Worst takeaways in East Lancs named and shamed

First published in News Lancashire Telegraph: Photograph of the Author by , Hyndburn reporter

HYGIENE standards at five takeaways, shops and restaurants in East Lancashire needed ‘urgent improvements’, according to the Food Standards Agency.

Food safety officers from across the county keep tabs on thousands of businesses which sell food as part of the Food Hygiene Ratings scheme.

Each business is then given a rating from zero to five - a measurement which shows how closely it is meeting the requirements of food hygiene law.

Currently, five have zero stars which means they need ‘urgent improvement’, including four in Blackburn and one in Barnoldswick.

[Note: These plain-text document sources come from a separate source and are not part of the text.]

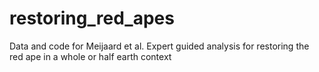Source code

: # restoring_red_apes
Data and code for Meijaard et al. Expert guided analysis for restoring the red ape in a whole or half earth context
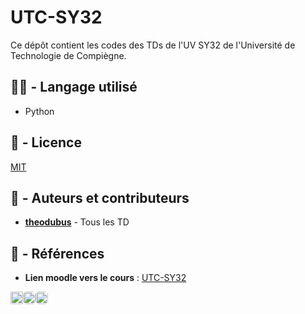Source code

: # UTC-SY32
Ce dépôt contient les codes des TDs de l'UV SY32 de l'Université de Technologie de Compiègne.

## 👨‍💻 - Langage utilisé

- Python

## 📝 - Licence

[MIT](LICENSE)

## 📔 - Auteurs et contributeurs

-  **[theodubus](https://github.com/theodubus/)** - Tous les TD

## 📑 - Références
- **Lien moodle vers le cours** : [UTC-SY32](https://moodle.utc.fr/course/view.php?id=1666)


<div align="right" style="display: flex">
    <img src="https://api.visitorbadge.io/api/visitors?path=https%3A%2F%2Fgithub.com%2Ftheodubus%2FSY32&countColor=%231182c2" height="20"/>
    <a href="https://github.com/theodubus" alt="https://github.com/theodubus"><img height="20" style="border-radius: 5px" src="https://img.shields.io/static/v1?style=for-the-badge&label=CREE%20PAR&message=theo d&color=1182c2"></a>
    <a href="LICENSE" alt="license"><img style="border-radius: 5px" height="20" src="https://img.shields.io/static/v1?style=for-the-badge&label=LICENCE&message=MIT&color=1182c2"></a>
</div>
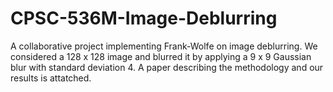 # CPSC-536M-Image-Deblurring
A collaborative project implementing Frank-Wolfe on image deblurring. We considered a 128 x 128 image and blurred it by applying a 9 x 9 Gaussian blur with standard deviation 4. A paper describing the methodology and our results is attatched.
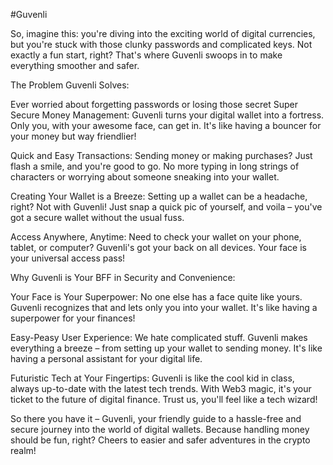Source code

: #Guvenli

So, imagine this: you're diving into the exciting world of digital currencies, but you're stuck with those clunky passwords and complicated keys. Not exactly a fun start, right? That's where Guvenli swoops in to make everything smoother and safer.

The Problem Guvenli Solves:

Ever worried about forgetting passwords or losing those secret Super Secure Money Management:
Guvenli turns your digital wallet into a fortress. Only you, with your awesome face, can get in. It's like having a bouncer for your money but way friendlier!

Quick and Easy Transactions:
Sending money or making purchases? Just flash a smile, and you're good to go. No more typing in long strings of characters or worrying about someone sneaking into your wallet.

Creating Your Wallet is a Breeze:
Setting up a wallet can be a headache, right? Not with Guvenli! Just snap a quick pic of yourself, and voila – you've got a secure wallet without the usual fuss.

Access Anywhere, Anytime:
Need to check your wallet on your phone, tablet, or computer? Guvenli's got your back on all devices. Your face is your universal access pass!

Why Guvenli is Your BFF in Security and Convenience:

Your Face is Your Superpower:
No one else has a face quite like yours. Guvenli recognizes that and lets only you into your wallet. It's like having a superpower for your finances!

Easy-Peasy User Experience:
We hate complicated stuff. Guvenli makes everything a breeze – from setting up your wallet to sending money. It's like having a personal assistant for your digital life.

Futuristic Tech at Your Fingertips:
Guvenli is like the cool kid in class, always up-to-date with the latest tech trends. With Web3 magic, it's your ticket to the future of digital finance. Trust us, you'll feel like a tech wizard!

So there you have it – Guvenli, your friendly guide to a hassle-free and secure journey into the world of digital wallets. Because handling money should be fun, right? Cheers to easier and safer adventures in the crypto realm!
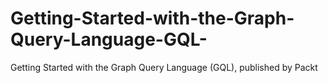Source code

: # Getting-Started-with-the-Graph-Query-Language-GQL-
Getting Started with the Graph Query Language (GQL), published by Packt 
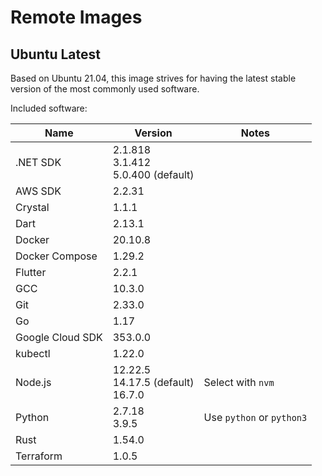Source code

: # Remote Images

## Ubuntu Latest

Based on Ubuntu 21.04, this image strives for having the latest stable version of the most commonly used software.

Included software:

<!-- BEGIN GENERATED SECTION: ubuntu-latest -->

| Name | Version | Notes |
| ---- | ------- | ----- |
| .NET SDK | 2.1.818<br>3.1.412<br>5.0.400 (default) |
| AWS SDK | 2.2.31 |
| Crystal | 1.1.1 |
| Dart | 2.13.1 |
| Docker | 20.10.8 |
| Docker Compose | 1.29.2 |
| Flutter | 2.2.1 |
| GCC | 10.3.0 |
| Git | 2.33.0 |
| Go | 1.17 |
| Google Cloud SDK | 353.0.0 |
| kubectl | 1.22.0 |
| Node.js | 12.22.5<br>14.17.5 (default)<br>16.7.0 | Select with `nvm` |
| Python | 2.7.18<br>3.9.5 | Use `python` or `python3` |
| Rust | 1.54.0 |
| Terraform | 1.0.5 |

<!-- END GENERATED SECTION: ubuntu-latest -->
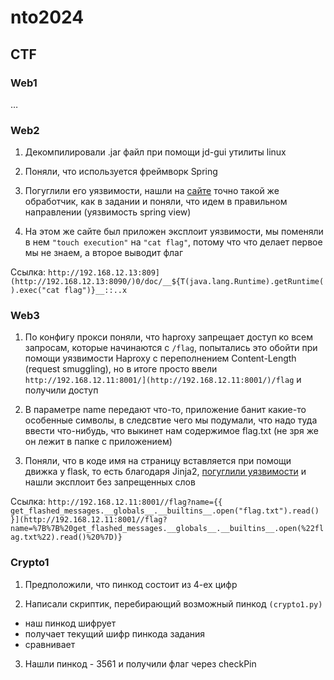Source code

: # nto2024
## CTF
### Web1

…

### Web2

1) Декомпилировали .jar файл при помощи jd-gui утилиты linux

2) Поняли, что используется фреймворк Spring

3) Погуглили его уязвимости, нашли на [сайте](https://www.veracode.com/blog/secure-development/spring-view-manipulation-vulnerability) точно такой же обработчик, как в задании и поняли, что идем в правильном направлении (уязвимость spring view)

4) На этом же сайте был приложен эксплоит уязвимости, мы поменяли в нем `"touch execution"` на `"cat flag"`, потому что что делает первое мы не знаем, а второе выводит флаг

Ссылка: `http://192.168.12.13:809](http://192.168.12.13:8090/)0/doc/__${T(java.lang.Runtime).getRuntime().exec("cat flag")}__::..x`

### Web3

1) По конфигу прокси поняли, что haproxy запрещает доступ ко всем запросам, которые начинаются с `/flag`, попытались это обойти при помощи уязвимости Haproxy с переполнением Content-Length (request smuggling), но в итоге просто ввели `http://192.168.12.11:8001/](http://192.168.12.11:8001/)/flag` и получили доступ

2) В параметре name передают что-то, приложение банит какие-то особенные символы, в следсвтие чего мы подумали, что надо туда ввести что-нибудь, что выкинет нам содержимое flag.txt (не зря же он лежит в папке с приложением)

3) Поняли, что в коде имя на страницу вставляется при помощи движка у flask, то есть благодаря Jinja2, [погуглили уязвимости](https://book.hacktricks.xyz/pentesting-web/ssti-server-side-template-injection/jinja2-ssti) и нашли эксплоит без запрещенных слов

Ссылка:  `http://192.168.12.11:8001//flag?name={{ get_flashed_messages.__globals__.__builtins__.open("flag.txt").read() }](http://192.168.12.11:8001//flag?name=%7B%7B%20get_flashed_messages.__globals__.__builtins__.open(%22flag.txt%22).read()%20%7D)}`

### Crypto1

1) Предположили, что пинкод состоит из 4-ех цифр

2) Написали скриптик, перебирающий возможный пинкод `(crypto1.py)`

- наш пинкод шифрует
- получает текущий шифр пинкода задания
- сравнивает

3) Нашли пинкод - 3561 и получили флаг через checkPin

A further 83 in East Lancashire were told they needed ‘major improvement’ after being given a one-star rating.

Happy Haddock in Darwen Street; Adams Newsagents in Whalley New Road; Al-Murshid Grocers in July Street, and Indian restaurant Darbar in Preston New Road, were all given zero ratings in Blackburn.

Sadiq Mallu, owner of Adams Newsagents, said he only took over the business in July - a year after its last inspection.

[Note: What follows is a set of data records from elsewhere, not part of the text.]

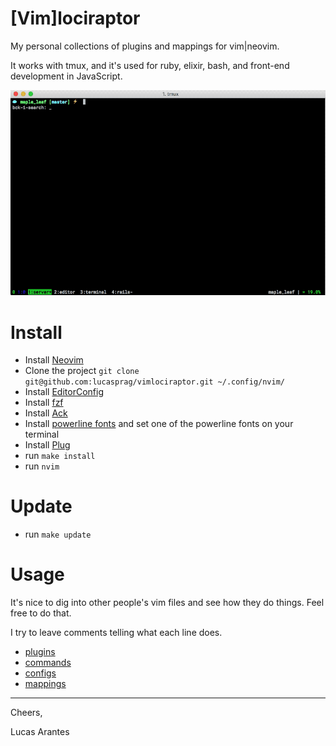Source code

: [Vim]lociraptor
===============

My personal collections of plugins and mappings for vim|neovim.

It works with tmux, and it's used for ruby, elixir, bash, and front-end development in JavaScript.

![tmux + vim](github/tmux-vim.gif)

# Install

  - Install [Neovim](https://neovim.io)
  - Clone the project `git clone git@github.com:lucasprag/vimlociraptor.git ~/.config/nvim/`
  - Install [EditorConfig](http://editorconfig.org/)
  - Install [fzf](https://github.com/junegunn/fzf#installation)
  - Install [Ack](http://beyondgrep.com/install/)
  - Install [powerline fonts](https://github.com/powerline/fonts#font-families) and set one of the powerline fonts on your terminal
  - Install [Plug](https://github.com/junegunn/vim-plug)
  - run `make install`
  - run `nvim`

# Update

 - run `make update`

# Usage

It's nice to dig into other people's vim files and see how they do things. Feel free to do that.

I try to leave comments telling what each line does.

  - [plugins](plugins.vim)
  - [commands](commands.vim)
  - [configs](configs.vim)
  - [mappings](mappings.vim)

---

Cheers,

Lucas Arantes
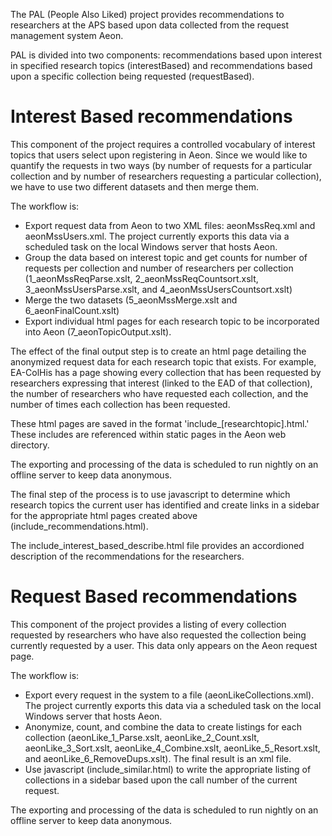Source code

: The PAL (People Also Liked) project provides recommendations to researchers at the APS based upon data collected from the request management system Aeon.

PAL is divided into two components: recommendations based upon interest in specified research topics (interestBased) and recommendations based upon a specific collection being requested (requestBased).

# Interest Based recommendations
This component of the project requires a controlled vocabulary of interest topics that users select upon registering in Aeon. Since we would like to quantify the requests in two ways (by number of requests for a particular collection and by number of researchers requesting a particular collection), we have to use two different datasets and then merge them.

The workflow is:

- Export request data from Aeon to two XML files: aeonMssReq.xml and aeonMssUsers.xml. The project currently exports this data via a scheduled task on the local Windows server that hosts Aeon.
- Group the data based on interest topic and get counts for number of requests per collection and number of researchers per collection (1_aeonMssReqParse.xslt, 2_aeonMssReqCountsort.xslt, 3_aeonMssUsersParse.xslt, and 4_aeonMssUsersCountsort.xslt)
- Merge the two datasets (5_aeonMssMerge.xslt and 6_aeonFinalCount.xslt)
- Export individual html pages for each research topic to be incorporated into Aeon (7_aeonTopicOutput.xslt).

The effect of the final output step is to create an html page detailing the anonymized request data for each research topic that exists. For example, EA-ColHis has a page showing every collection that has been requested by researchers expressing that interest (linked to the EAD of that collection), the number of researchers who have requested each collection, and the number of times each collection has been requested.

These html pages are saved in the format 'include_[researchtopic].html.' These includes are referenced within static pages in the Aeon web directory.

The exporting and processing of the data is scheduled to run nightly on an offline server to keep data anonymous.

The final step of the process is to use javascript to determine which research topics the current user has identified and create links in a sidebar for the appropriate html pages created above (include_recommendations.html).

The include_interest_based_describe.html file provides an accordioned description of the recommendations for the researchers.

# Request Based recommendations
 This component of the project provides a listing of every collection requested by researchers who have also requested the collection being currently requested by a user. This data only appears on the Aeon request page.
 
The workflow is:

- Export every request in the system to a file (aeonLikeCollections.xml). The project currently exports this data via a scheduled task on the local Windows server that hosts Aeon.
- Anonymize, count, and combine the data to create listings for each collection (aeonLike_1_Parse.xslt, aeonLike_2_Count.xslt, aeonLike_3_Sort.xslt, aeonLike_4_Combine.xslt, aeonLike_5_Resort.xslt, and aeonLike_6_RemoveDups.xslt). The final result is an xml file.
- Use javascript (include_similar.html) to write the appropriate listing of collections in a sidebar based upon the call number of the current request.

The exporting and processing of the data is scheduled to run nightly on an offline server to keep data anonymous.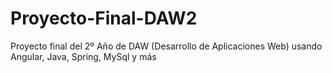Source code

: # Proyecto-Final-DAW2
Proyecto final del 2º Año de DAW (Desarrollo de Aplicaciones Web) usando Angular, Java, Spring, MySql y más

He said: “If I did get an inspection, I would be all right.”

Nobody could be reached at Happy Haddock, or Darbar, for comment yesterday, despite phone calls and a visit to both premises.

A man at Al-Murshid Grocers said it was not his business and nobody was available to comment.

A spokesman for Blackburn with Darwen Council said there had been a 0.43 per cent increase in the number of compliant businesses since 2012/13.

Coun Jim Smith, executive member for environment said: “It is disappointing to hear that some establishments still do not understand the importance of food hygiene, but this scheme will allow us to further investigate those places that remain in the low scoring minority within Blackburn with Darwen.”

Franky’s Chicken in Church Street, Barnoldswick, had its rating reduced to zero after an inspection in October.

Manager Irfan Afzal said customers had ‘nothing to worry about’.

He said: “The first time they came, one of the fridges in the back was not working properly, so they rated us zero.”

A spokesman for Pendle Council said Franky’s closed voluntarily for two days following the inspection.

Deputy chief executive, Philip Mousdale, said: “We agreed what needed to be improved and action was taken immediately, which meant we allowed them to re-open two days later.

“Whilst they are now operating at a standard we’re happy with, the FSA doesn’t allow businesses to be re-rated until three months after their last inspection.”

Burnley butchers, Haffner’s Quality Meats, which has premises in Market Hall in Curzon Street, and Keirby Walk, and a bakery in Marlborough Street, was given a one-star rating.

Director John Haffner said the company had five stars until around six weeks ago, when an officer found the company was using a vacuum packing machine to pack raw and cooked meats, during an inspection in September - which it has stopped doing.

He said: “They didn’t like it. They said if you use the machine for a dual purpose, you should have two.”